Saturday, January 04, 2020

Who Was That Masked Man?

An intruder got into my house. I’d fallen asleep on my couch, with my face buried in the couch's back cushions. I was in that sort of twilight doze, between sleep and wakefulness - when I heard a long, low sound of exhalation right in my ear. I drowsily thought it might be my own heavy breathing. I was just getting over a cold. I tested it. I took a breath. No - it wasn't me.

The heavy breath came again. Now I woke a little more, but I still thought I might be dreaming, hallucinating. No. It came again, a heavy, resonant exhalation, a long “Whhhooooooooo.”

Now I was fully awake, rigid with fear. Someone or Something was definitely right behind me, breathing into my ear. It wasn't any of my cats. They never make a sound like that. What? A serial killer who’d quietly crept into my house somehow, and now hovered over me before striking – toying with me as he pondered, “Where shall I make my first cut?”

Well, there was nothing for it. As much as I didn't want to, I knew I had to turn around and face whatever it was. I rolled over and came nose-to-nose with - an enormous raccoon!

The raccoon was on the footstool right next to my sofa, and had been leaning over, breathing directly into my ear. Had it been snarling? Had it been salivating, ready to start feasting? Or had it been trying to communicate with me?

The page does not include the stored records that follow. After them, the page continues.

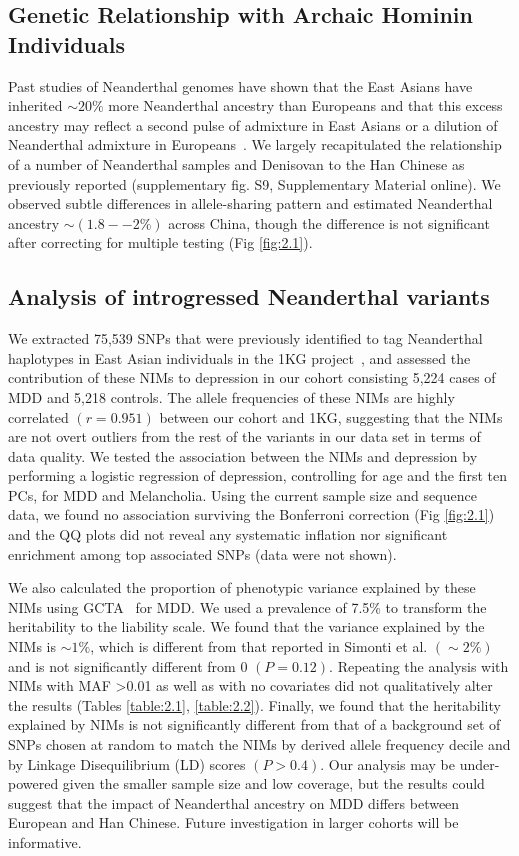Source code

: \subsection{Genetic Relationship with Archaic Hominin Individuals}
Past studies of Neanderthal genomes have shown that the East Asians have inherited $\sim20\%$ more Neanderthal ancestry than Europeans and that this excess ancestry may reflect a second pulse of admixture in East Asians or a dilution of Neanderthal admixture in Europeans~\cite{prfer2014complete,sankararaman2014genomic,vernot2014resurrecting,kim2015selection}. We largely recapitulated the relationship of a number of Neanderthal samples and Denisovan to the Han Chinese as previously reported (supplementary fig. S9, Supplementary Material online). We observed subtle differences in allele-sharing pattern and estimated Neanderthal ancestry $\sim(1.8--2\%)$ across China, though the difference is not significant after correcting for multiple testing (Fig \ref{fig:2.1}).
\subsection{Analysis of introgressed Neanderthal variants}
We extracted 75,539 SNPs that were previously identified to tag Neanderthal haplotypes in East Asian individuals in the 1KG project~\cite{sankararaman2014genomic}, and assessed the contribution of these NIMs to depression in our cohort consisting 5,224 cases of MDD and 5,218 controls. The allele frequencies of these NIMs are highly correlated $(r=0.951)$ between our cohort and 1KG, suggesting that the NIMs are not overt outliers from the rest of the variants in our data set in terms of data quality. We tested the association between the NIMs and depression by performing a logistic regression of depression, controlling for age and the first ten PCs, for MDD and Melancholia. Using the current sample size and sequence data, we found no association surviving the Bonferroni correction (Fig \ref{fig:2.1}) and the QQ plots did not reveal any systematic inflation nor significant enrichment among top associated SNPs (data were not shown).

We also calculated the proportion of phenotypic variance explained by these NIMs using GCTA~\cite{yang2011gcta} for MDD. We used a prevalence of 7.5\% to transform the heritability to the liability scale. We found that the variance explained by the NIMs is $\sim1\%$, which is different from that reported in Simonti et al. $(\sim2\%)$ and is not significantly different from 0 $(P=0.12)$. Repeating the analysis with NIMs with MAF >0.01 as well as with no covariates did not qualitatively alter the results (Tables \ref{table:2.1}, \ref{table:2.2}). Finally, we found that the heritability explained by NIMs is not significantly different from that of a background set of SNPs chosen at random to match the NIMs by derived allele frequency decile and by Linkage Disequilibrium (LD) scores $(P>0.4)$. Our analysis may be under-powered given the smaller sample size and low coverage, but the results could suggest that the impact of Neanderthal ancestry on MDD differs between European and Han Chinese. Future investigation in larger cohorts will be informative.

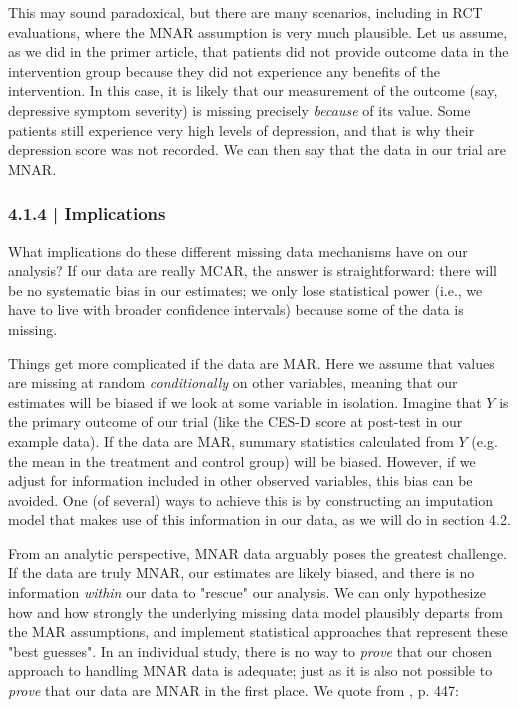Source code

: This may sound paradoxical, but there are many scenarios, including in RCT evaluations, where the MNAR assumption is very much plausible. Let us assume, as we did in the primer article, that patients did not provide outcome data in the intervention group because they did not experience any benefits of the intervention. In this case, it is likely that our measurement of the outcome (say, depressive symptom severity) is missing precisely \emph{because} of its value. Some patients still experience very high levels of depression, and that is why their depression score was not recorded. We can then say that the data in our trial are MNAR.

\subsubsection{{\normalfont\textsf{\textcolor{sBlue}{\small 4.1.4 |}}} Implications}

What implications do these different missing data mechanisms have on our analysis? If our data are really MCAR, the answer is straightforward: there will be no systematic bias in our estimates; we only lose statistical power (i.e., we have to live with broader confidence intervals) because some of the data is missing. 

Things get more complicated if the data are MAR. Here we assume that values are missing at random \emph{conditionally} on other variables, meaning that our estimates will be biased if we look at some variable in isolation. Imagine that $Y$ is the primary outcome of our trial (like the CES-D score at post-test in our example data). If the data are MAR, summary statistics calculated from $Y$ (e.g. the mean in the treatment and control group) will be biased. However, if we adjust for information included in other observed variables, this bias can be avoided. One (of several) ways to achieve this is by constructing an imputation model that makes use of this information in our data, as we will do in section 4.2. 

From an analytic perspective, MNAR data arguably poses the greatest challenge. If the data are truly MNAR, our estimates are likely biased, and there is no information \emph{within} our data to "rescue" our analysis. We can only hypothesize how and how strongly the underlying missing data model plausibly departs from the MAR assumptions, and implement statistical approaches that represent these "best guesses". In an individual study, there is no way to \emph{prove} that our chosen approach to handling MNAR data is adequate; just as it is also not possible to \emph{prove} that our data are MNAR in the first place. We quote from \citet{molenberghs2004analyzing}, p. 447:

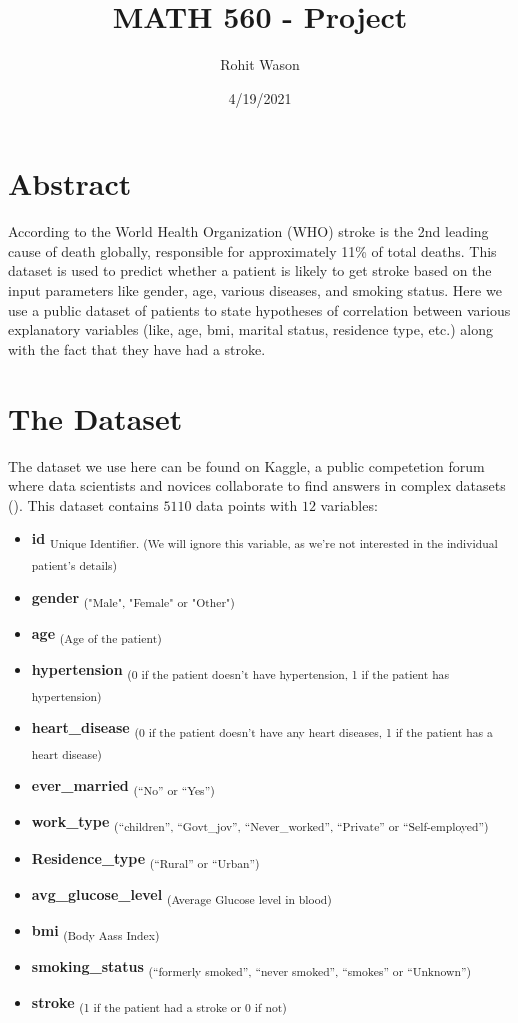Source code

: \documentclass{article}
\author{Rohit Wason}
\title{MATH 560 - Project}
\date{4/19/2021}
\begin{document}
\maketitle

\section*{Abstract}
According to the World Health Organization (WHO) stroke is the 2nd leading cause of death globally, 
responsible for approximately 11\% of total deaths. This dataset is used to predict whether a patient
is likely to get stroke based on the input parameters like gender, age, various diseases, and smoking 
status. Here we use a public dataset of patients to state hypotheses of correlation between various explanatory
variables (like, age, bmi, marital status, residence type, etc.) along with the fact that they have had
a stroke.\\
\pagebreak

\section*{The Dataset}
The dataset we use here can be found on Kaggle, a public competetion forum
where data scientists and novices collaborate to find answers in complex datasets
(\cite{kaggle}). This dataset contains $5110$ data points with $12$ variables:
\begin{itemize}
  \item \textbf{id}
    \textsubscript{Unique Identifier. (We will ignore this variable, as we're not interested in the individual patient's details)}
  \item \textbf{gender}
    \textsubscript{("Male", "Female" or "Other")}
  \item \textbf{age}
    \textsubscript{(Age of the patient)}
  \item \textbf{hypertension}
    \textsubscript{(0 if the patient doesn't have hypertension, 1 if the patient has hypertension)}
  \item \textbf{heart\_disease} 
    \textsubscript{(0 if the patient doesn't have any heart diseases, 1 if the patient has a heart disease)}
  \item \textbf{ever\_married} 
    \textsubscript{(``No'' or ``Yes'')}
  \item \textbf{work\_type} 
    \textsubscript{(``children'', ``Govt\_jov'', ``Never\_worked'', ``Private'' or ``Self-employed'')}
  \item \textbf{Residence\_type} 
    \textsubscript{(``Rural'' or ``Urban'')}
  \item \textbf{avg\_glucose\_level} 
    \textsubscript{(Average Glucose level in blood)}
  \item \textbf{bmi} 
    \textsubscript{(Body Aass Index)}
  \item \textbf{smoking\_status} 
    \textsubscript{(``formerly smoked'', ``never smoked'', ``smokes'' or ``Unknown'')}
  \item \textbf{stroke} 
    \textsubscript{(1 if the patient had a stroke or 0 if not)}
\end{itemize}
\pagebreak
\end{document}

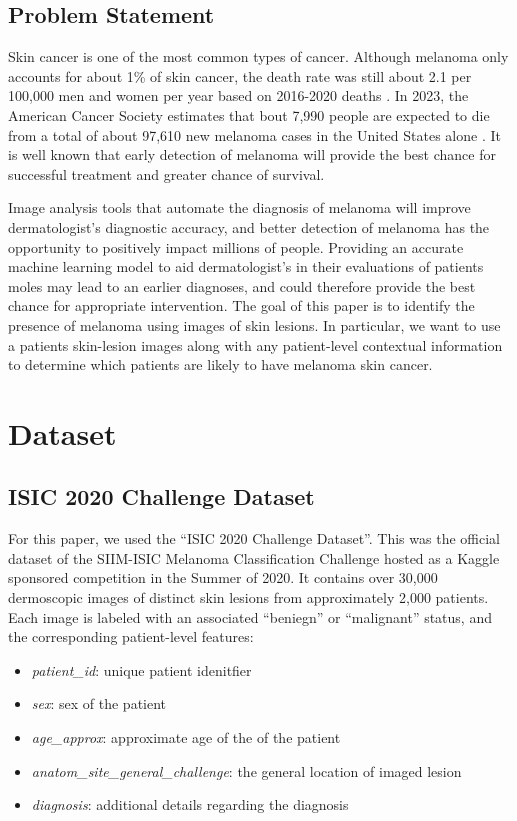 \documentclass [MAS] {uclathes}
\begin{document}
\section{Problem Statement}

Skin cancer is one of the most common types of cancer. Although melanoma only accounts for about 1\% of skin cancer, the death rate was still about 2.1 per 100,000 men and women per year based on 2016-2020 deaths \cite{SEER}. In 2023, the American Cancer Society estimates that bout 7,990 people are expected to die from a total of about 97,610 new melanoma cases in the United States alone \cite{ACS}. It is well known that early detection of melanoma will provide the best chance for successful treatment and greater chance of survival. 

Image analysis tools that automate the diagnosis of melanoma will improve dermatologist's diagnostic accuracy, and better detection of melanoma has the opportunity to positively impact millions of people. Providing an accurate machine learning model to aid dermatologist's in their evaluations of patients moles may lead to an earlier diagnoses, and could therefore provide the best chance for appropriate intervention. The goal of this paper is to identify the presence of melanoma using images of skin lesions. In particular, we want to use a patients skin-lesion images along with any patient-level contextual information to determine which patients are likely to have melanoma skin cancer. 

\chapter{Dataset}

\section{ISIC 2020 Challenge Dataset}

For this paper, we used the ``ISIC 2020 Challenge Dataset''. This was the official dataset of the SIIM-ISIC Melanoma Classification Challenge hosted as a Kaggle sponsored competition in the Summer of 2020. It contains over 30,000 dermoscopic images of distinct skin lesions from approximately 2,000 patients. Each image is labeled with an associated ``beniegn'' or ``malignant'' status, and the corresponding patient-level features: 

\begin{itemize}
    \item \textit{patient\_id}: unique patient idenitfier
    \item \textit{sex}: sex of the patient 
    \item \textit{age\_approx}: approximate age of the of the patient
    \item \textit{anatom\_site\_general\_challenge}: the general location of imaged lesion
    \item \textit{diagnosis}: additional details regarding the diagnosis
\end{itemize}
\end{document}
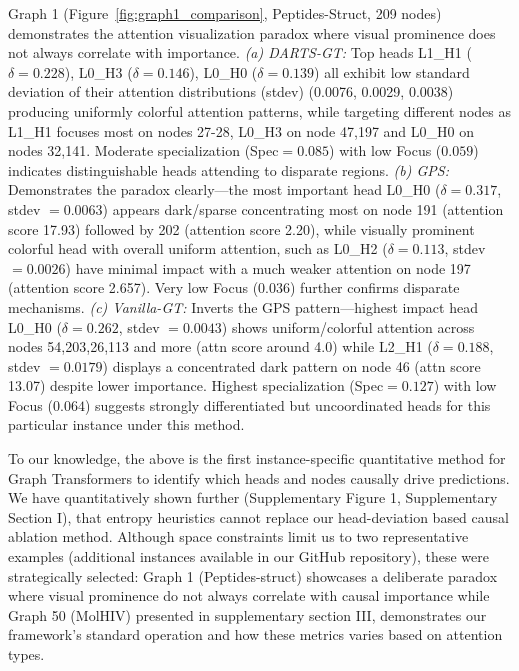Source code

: \documentclass[lettersize,journal]{IEEEtran}
\begin{document}
Graph 1 (Figure~\ref{fig:graph1_comparison}, Peptides-Struct, 209 nodes) demonstrates the attention visualization paradox where visual prominence does not always correlate with importance. \textit{(a) DARTS-GT:} Top heads L1\_H1 ($\delta=0.228$), L0\_H3 ($\delta=0.146$), L0\_H0 ($\delta=0.139$) all exhibit low standard deviation of their attention distributions  (stdev) (0.0076, 0.0029, 0.0038) producing uniformly colorful attention patterns, while targeting different nodes  as L1\_H1 focuses most on nodes 27-28, L0\_H3 on node 47,197 and L0\_H0 on nodes 32,141. Moderate specialization (Spec$=0.085$) with low Focus ($0.059$) indicates distinguishable heads attending to disparate regions.
\textit{(b) GPS:} Demonstrates the paradox clearly—the most important head L0\_H0 ($\delta=0.317$, stdev $=0.0063$) appears dark/sparse concentrating most on node 191 (attention score 17.93) followed by 202 (attention score 2.20), while visually prominent colorful head with overall uniform attention, such as L0\_H2 ($\delta=0.113$, stdev $=0.0026$)  have minimal impact with a much weaker attention on node 197 (attention score 2.657). Very low Focus ($0.036$) further confirms disparate mechanisms.  
\textit{(c) Vanilla-GT: }Inverts the GPS pattern—highest impact head L0\_H0 ($\delta=0.262$, stdev $=0.0043$) shows uniform/colorful attention across nodes 54,203,26,113 and more (attn score around 4.0) while L2\_H1 ($\delta=0.188$, stdev $=0.0179$) displays a concentrated dark pattern on node 46 (attn score 13.07) despite lower importance. Highest specialization (Spec$=0.127$) with low Focus ($0.064$) suggests strongly differentiated but uncoordinated heads for this particular instance under this method.  

  To our knowledge, the above is the first instance-specific quantitative method for Graph Transformers to identify which heads and nodes causally drive predictions. We have quantitatively shown further (Supplementary Figure 1, Supplementary Section I), that entropy heuristics cannot replace our head-deviation based causal ablation method. Although space constraints limit us to two representative examples (additional instances available in our GitHub repository), these were strategically selected: Graph 1 (Peptides-struct) showcases a deliberate paradox where visual prominence do not always correlate with causal importance while Graph 50 (MolHIV) presented in supplementary section III, demonstrates our framework's standard operation and how these metrics varies based on attention types. 
  
\end{document}
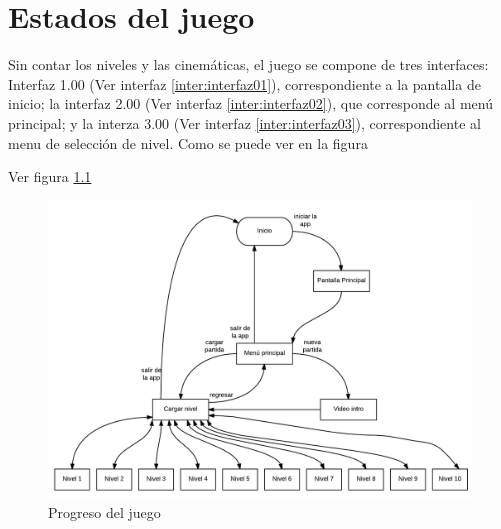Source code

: \chapter{Estados del juego}
Sin contar los niveles y las cinemáticas, el juego se compone de tres interfaces: Interfaz 1.00 (Ver interfaz \ref{inter:interfaz01}), correspondiente a la pantalla de inicio; la interfaz 2.00 (Ver interfaz \ref{inter:interfaz02}), que corresponde al menú principal; y la interza 3.00 (Ver interfaz \ref{inter:interfaz03}), correspondiente al menu de selección de nivel. Como se puede ver en la figura %

Ver figura \ref{fig:EstadosJuego}
\begin{figure}
  \centering
     \includegraphics[width=\linewidth]{Imagenes/estadosJuego}
  \caption{Progreso del juego}
  \label{fig:EstadosJuego}
\end{figure}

About a dozen years before, I had befriended a raccoon I’d named Ricky That raccoon would often come into my house through the pet door, play violently with my feather duster, whipping it around back and forth as if shaking a bird it had caught. Then it would settle down on that same footstool and watch TV with me. I’d give it popcorn or peanuts or other tidbits and it would sit there, picking the crumbs of food off its paunch. Once it had held out a paw, and briefly, (I know, against all warnings about the dangers of raccoons) - we'd held hands/paws. But I hadn’t seen Ricky in over a decade.

It was hardly likely though that this raccoon was Ricky. It would be very unusual for a wild animal like this to live that long. As this raccoon stared into my eyes, it seemed mild-mannered enough. It wasn't snarling at the moment. We just looked at each other. Then, after a few more seconds, it matter-of-factly jumped off the footstool and made its way back to the cats' pet door. It stopped to peer in my garbage pail on the way (which I had luckily just emptied before starting my nap).

Then when the raccoon got to the pet door, it had a problem. Like Winnie-the-Pooh after over-indulging in rabbit's honey-pots - this furry 40+ pound creature also got temporarily stuck in the opening. For a moment, I thought I might have to risk going over and giving it a push on the derriere to get it unplugged from the door. But that didn’t seem as if it would be a good idea. The creature’s friendliness might be strained by being delivered of a good shove in the rear.

So I just watched as it wiggled and wriggled. It eventually contorted itself, Houdini-like, through the opening, and was gone. I went out in the yard every night for a couple of weeks after that, looking for it. But I never saw it again. It had just materialized to breathe ominously in my ear - and then had vanished. Had it been Ricky saying a last good-bye to me? Or had it been the transferred spirit of Ricky? I was left with the question - Who was that masked man?